LE PLUS ELOIGNE POSSIBLE
Fumeurs ou pas, nos trois agriculteurs ont croisé leur destin dès 2017 autour de la culture du tabac. Ils ont poursuivi alors leur réflexion collective avec un constat : Cyrille est un éleveur allaitant (Limousin) avec un gisement de fumier important. Grégoire est un pionnier de la petite méthanisation à la ferme. Guillaume disposait d’une solide expérience dans les travaux publics. « Nos profils sont assez complémentaires et ce projet de méthanisation faisait sens par rapport au réchauffement climatique et à l’économie circulaire. Il s’inscrivait de plus dans la continuité de nos exploitations », se justifient-ils. Ils disposent chacun de 25 % du capital. Le dernier quart, c’est Engie Bioz qui l’assume. Filiale d’Engie, Engie Bioz initie, développe, finance, construit et exploite avec les acteurs locaux des unités de méthanisation. Elle s’affirme comme « le leader de la transition zéro carbone dans le cadre d’un système énergétique décarboné, flexible, optimisé et sécurisé ». « Les grands chênes » a également bénéficié du soutien de Seine Normandie Agglomération qui regroupe 61 communes. « Seine Normandie Agglomération a été retenue par la Région Normandie et l’ADEME pour développer une stratégie de réduction de 50 % de la consommation d’énergie d’ici à 2040 et de développement des énergies renouvelables avec pour objectif de couvrir les besoins énergétiques du territoire à 100 % par des énergies renouvelables. SNA travaille ainsi sur trois axes : la sobriété énergétique, l’efficacité énergétique et la production d’énergies renouvelables », peut-on lire sur son site. Ceci explique cela. Guillaume, Cyrille et Grégoire n’oublient pas non plus de citer la Chambre d’agriculture dans son accompagnement ICPE (Installation Classée Protection de l’Environnement).
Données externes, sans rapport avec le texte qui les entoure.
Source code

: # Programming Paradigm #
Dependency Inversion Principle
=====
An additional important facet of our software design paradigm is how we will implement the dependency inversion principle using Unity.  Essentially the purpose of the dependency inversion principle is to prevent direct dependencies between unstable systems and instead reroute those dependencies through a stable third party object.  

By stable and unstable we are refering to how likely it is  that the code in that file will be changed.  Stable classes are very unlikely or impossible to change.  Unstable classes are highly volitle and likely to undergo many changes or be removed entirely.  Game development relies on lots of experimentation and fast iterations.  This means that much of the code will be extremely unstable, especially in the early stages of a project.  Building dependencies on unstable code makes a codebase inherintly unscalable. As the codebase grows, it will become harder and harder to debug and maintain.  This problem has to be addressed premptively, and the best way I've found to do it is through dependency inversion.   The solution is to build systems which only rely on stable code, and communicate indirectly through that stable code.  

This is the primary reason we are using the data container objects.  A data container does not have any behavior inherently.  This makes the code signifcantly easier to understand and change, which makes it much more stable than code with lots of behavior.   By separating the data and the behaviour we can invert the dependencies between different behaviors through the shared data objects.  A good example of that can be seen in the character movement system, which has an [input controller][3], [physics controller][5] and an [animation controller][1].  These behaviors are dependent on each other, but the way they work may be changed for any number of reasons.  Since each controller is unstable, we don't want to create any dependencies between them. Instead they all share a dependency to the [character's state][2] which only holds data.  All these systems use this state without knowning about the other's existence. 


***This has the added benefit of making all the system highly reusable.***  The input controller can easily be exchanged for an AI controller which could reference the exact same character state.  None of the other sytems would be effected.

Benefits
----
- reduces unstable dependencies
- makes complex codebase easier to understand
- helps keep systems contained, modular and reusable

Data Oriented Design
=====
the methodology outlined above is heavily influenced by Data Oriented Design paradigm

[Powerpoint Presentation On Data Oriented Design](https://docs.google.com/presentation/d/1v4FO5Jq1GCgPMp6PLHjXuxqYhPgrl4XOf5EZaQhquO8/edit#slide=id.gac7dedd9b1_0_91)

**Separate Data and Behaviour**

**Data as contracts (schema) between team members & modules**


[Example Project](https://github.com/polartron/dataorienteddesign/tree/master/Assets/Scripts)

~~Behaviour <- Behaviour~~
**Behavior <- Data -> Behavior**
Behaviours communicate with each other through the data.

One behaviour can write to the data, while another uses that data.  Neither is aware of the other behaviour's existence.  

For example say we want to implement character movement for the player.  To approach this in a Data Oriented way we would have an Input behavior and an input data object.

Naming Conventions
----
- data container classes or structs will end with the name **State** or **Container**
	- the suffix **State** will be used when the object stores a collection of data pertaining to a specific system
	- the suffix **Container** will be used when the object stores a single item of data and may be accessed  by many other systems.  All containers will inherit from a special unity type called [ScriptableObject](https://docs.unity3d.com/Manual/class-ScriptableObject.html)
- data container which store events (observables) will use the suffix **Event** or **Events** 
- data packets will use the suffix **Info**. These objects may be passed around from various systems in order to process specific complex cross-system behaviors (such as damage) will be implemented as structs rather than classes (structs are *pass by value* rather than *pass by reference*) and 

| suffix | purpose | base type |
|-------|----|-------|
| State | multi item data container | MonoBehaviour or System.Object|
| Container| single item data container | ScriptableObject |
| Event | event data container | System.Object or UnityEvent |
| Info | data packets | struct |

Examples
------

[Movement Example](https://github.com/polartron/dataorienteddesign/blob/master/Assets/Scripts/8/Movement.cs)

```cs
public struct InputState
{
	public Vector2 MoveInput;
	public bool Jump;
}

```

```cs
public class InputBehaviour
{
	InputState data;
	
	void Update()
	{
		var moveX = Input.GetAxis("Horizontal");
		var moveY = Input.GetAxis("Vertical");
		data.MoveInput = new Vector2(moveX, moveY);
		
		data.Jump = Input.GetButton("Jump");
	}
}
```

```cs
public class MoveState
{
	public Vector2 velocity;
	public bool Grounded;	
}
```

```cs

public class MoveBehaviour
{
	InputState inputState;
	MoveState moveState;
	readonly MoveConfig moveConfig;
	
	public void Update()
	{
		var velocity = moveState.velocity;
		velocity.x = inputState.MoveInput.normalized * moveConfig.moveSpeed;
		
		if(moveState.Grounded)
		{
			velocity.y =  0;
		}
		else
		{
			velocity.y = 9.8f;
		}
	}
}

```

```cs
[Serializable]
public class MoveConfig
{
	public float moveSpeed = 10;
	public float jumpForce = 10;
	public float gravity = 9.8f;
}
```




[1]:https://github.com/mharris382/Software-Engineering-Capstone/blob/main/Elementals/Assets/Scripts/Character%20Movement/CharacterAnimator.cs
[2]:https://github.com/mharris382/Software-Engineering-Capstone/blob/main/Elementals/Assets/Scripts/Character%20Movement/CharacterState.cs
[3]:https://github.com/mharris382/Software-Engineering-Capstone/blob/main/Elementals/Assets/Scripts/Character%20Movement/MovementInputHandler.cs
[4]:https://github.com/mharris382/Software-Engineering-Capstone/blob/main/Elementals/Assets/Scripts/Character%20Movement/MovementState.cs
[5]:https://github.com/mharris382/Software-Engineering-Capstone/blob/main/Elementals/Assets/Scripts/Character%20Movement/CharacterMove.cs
Ce sont au total 8 M€ qui ont été investis avec une aide de l’UE (Union européenne) de 1,351 M€ et de la Région Normandie à hauteur de 960 000 €.
LA REGLE DES 3 TIERS
Pour alimenter l’unité qui consomme 80 t de matière première par jour, « Les grands chênes » s’appuie pour tiers sur les effluents d’élevage (cinq apporteurs), un autre tiers avec les cultures dérobées, CIVE (Culture Intermédiaire à Vocation Energétique) et cultures dédiées (dans la limite de 15 %). Le dernier tiers est constitué par les gisements de la transformation agricole comme la pulpe de betteraves ou des eaux de brasseries.
Deux modes de fonctionnement cohabitent avec les fournisseurs : la relation commerciale classique ou l’échange matière première contre digestat. Sur ce territoire où l’élevage a en grande partie disparu, le volet agronomique revêt une importance capitale « en diminuant notre dépendance aux engrais de synthèse. Cela nous permet aussi de faire de l’ensilage de maïs et donc de diversifier notre assolement ». Un maïs ensilage qui ne vient pas perturber les équilibres existants. « Il ne faut pas avoir peur. On produit la moitié de nos intrants sur nos exploitations et la filière méthanisation aura toujours besoin des éleveurs. Les inquiétudes se lèvent une à une. Il faut simplement trouver des synergies nouvelles. »
Un cercle vertueux en résumé à condition que « tout se fasse en proximité ».